Creep on the Hayward fault at Fremont is erratic due to the occurrence of occasional creep events with amplitudes of up to 4 mm. Since December 1993 creep has averaged 7.8 mm/year at the ruined Gallegos Winery in Fremont. Creep is measured every 10 minutes by a displacement transducer connected to a buried 30 m invar rod that crosses the fault obliquely at 30 degrees. The monuments to which the rod is attached penetrate 28 m beneath the surface and include an inclinometer system to measure the lateral displacement of the surface monument relative to its base. The westernmost of these monuments is vertical but pierces the fault at 21.5 m depth, indicating that the surface fault dips at 85 degrees to the SW. The offset of the borehole proceeds at the same rate as creep on the surface fault, which at this location has displaced the foundation of the ruined 1886 winery by more than 90 cm.
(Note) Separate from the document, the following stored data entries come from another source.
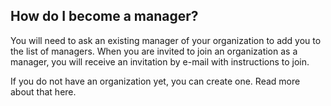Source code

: ## How do I become a manager?

You will need to ask an existing manager of your organization to add you to the
list of managers. When you are invited to join an organization as a manager, you
will receive an invitation by e-mail with instructions to join.  

If you do not have an organization yet, you can create one. Read more about that
here.
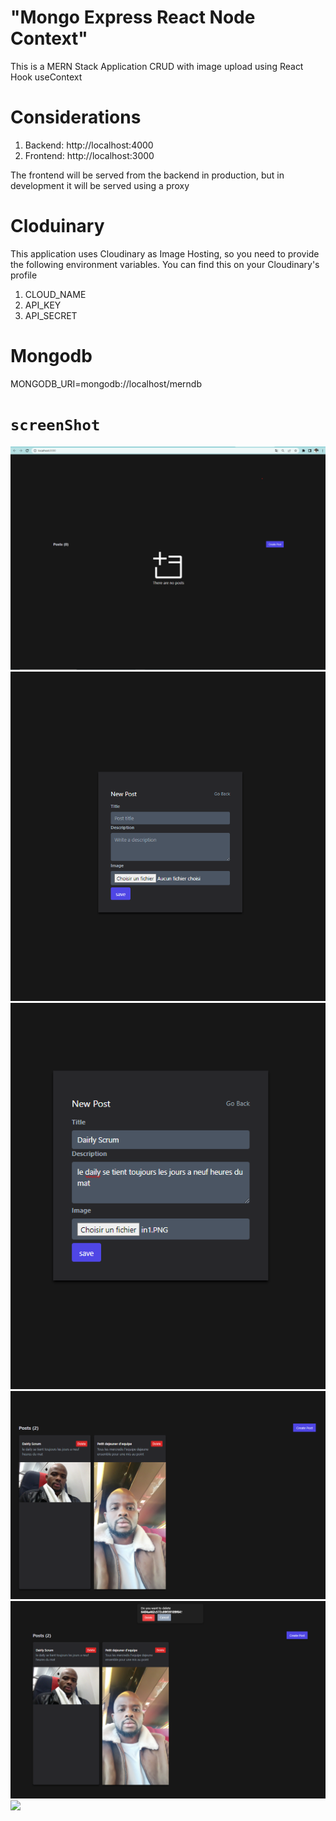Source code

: # "Mongo Express React Node Context"

This is a MERN Stack Application CRUD with image upload using React Hook useContext

# Considerations

1. Backend: http://localhost:4000
2. Frontend: http://localhost:3000

The frontend will be served from the backend in production, but in development it will be served using a proxy

# Cloduinary

This application uses Cloudinary as Image Hosting, so you need to provide the following environment variables. You can find this on your Cloudinary's profile

1. CLOUD_NAME
2. API_KEY
3. API_SECRET

# Mongodb

MONGODB_URI=mongodb://localhost/merndb

# `screenShot`

<img src="./1.png">
<img src="./2.png">
<img src="./3.png">
<img src="./4.png">
<img src="./5.png">
<img src="./6.png">
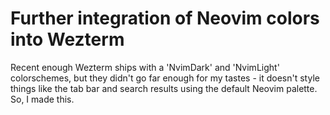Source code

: # Further integration of Neovim colors into Wezterm

Recent enough Wezterm ships with a 'NvimDark' and 'NvimLight' colorschemes, but they didn't go far enough for my tastes - it doesn't style things like the tab bar and search results using the default Neovim palette. So, I made this.
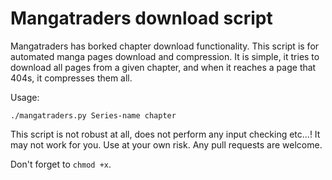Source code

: # Mangatraders download script
Mangatraders has borked chapter download functionality. This script is for automated manga pages download and compression. It is simple, it tries to download all pages from a given chapter, and when it reaches a page that 404s, it compresses them all.

Usage:

    ./mangatraders.py Series-name chapter

This script is not robust at all, does not perform any input checking etc...! It may not work for you. Use at your own risk. Any pull requests are welcome.

Don't forget to `chmod +x`.
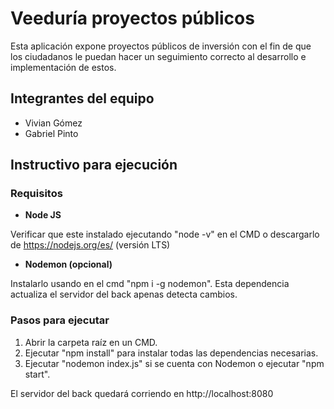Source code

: # Veeduría proyectos públicos
Esta aplicación expone proyectos públicos de inversión con el fin de que los ciudadanos le puedan hacer un seguimiento correcto al desarrollo e implementación de estos.

## Integrantes del equipo
- Vivian Gómez
- Gabriel Pinto

## Instructivo para ejecución

### Requisitos

- **Node JS** 

Verificar que este instalado ejecutando "node -v" en el CMD o descargarlo de https://nodejs.org/es/ (versión LTS)

- **Nodemon (opcional)**

Instalarlo usando en el cmd "npm i -g nodemon". Esta dependencia actualiza el servidor del back apenas detecta cambios.

### Pasos para ejecutar

1) Abrir la carpeta raíz en un CMD.
2) Ejecutar "npm install" para instalar todas las dependencias necesarias.
3) Ejecutar "nodemon index.js" si se cuenta con Nodemon o ejecutar "npm start".

El servidor del back quedará corriendo en http://localhost:8080
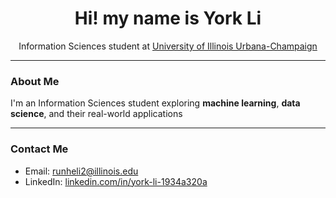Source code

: 
<h1 align="center">Hi! my name is York Li</h1>

<p align="center">
  Information Sciences student at 
  <a href="https://illinois.edu">University of Illinois Urbana-Champaign</a><br>
</p>


---

### About Me
I'm an Information Sciences student exploring **machine learning**, **data science**, and their real-world applications

---

### Contact Me
- Email: [runheli2@illinois.edu](mailto:runheli2@illinois.edu)  
- LinkedIn: [linkedin.com/in/york-li-1934a320a](https://www.linkedin.com/in/york-li-1934a320a/)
Above: 30 Nov 1993 to 1 Oct 1998 dextral creep data (CFW1) from Fremont, California. Soil motions and near-surface temperature effects cause the ragged appearance of the record at weekly and monthly periods. The sudden accelerations, with durations of several days to a week, evident in early 1996 and 1997, and mid-1997 and late-1998 are creep events occurring in the uppermost 100 m of the fault. If these and smaller episodic creep events are removed, the non-episodic creep rate is closer to 5 mm/year. The long term surface creep on the Hayward fault, here and elsewhere, is caused by creep occurring at depths of up to 7 km.
References
Bilham, R., and P. Bodin, Fault zone connectivity: slip rates on faults in the San Francisco Bay Area, California, Science, 258, 281-284, 1992.
Bilham, R. and S. Whitehead, Subsurface creep on the Hayard Fault, Fremont,California, Geophys. Res. Lett., 24(11), 1307-1310, 1 June 1997
Bilham, R. Measurements of Surface Stability of Engineered Geodetic Control Points, in The Global Positioning System for the Earth Sciences, 202-210, Nat. acad. Press Washington D.C. 1997 pp. 239.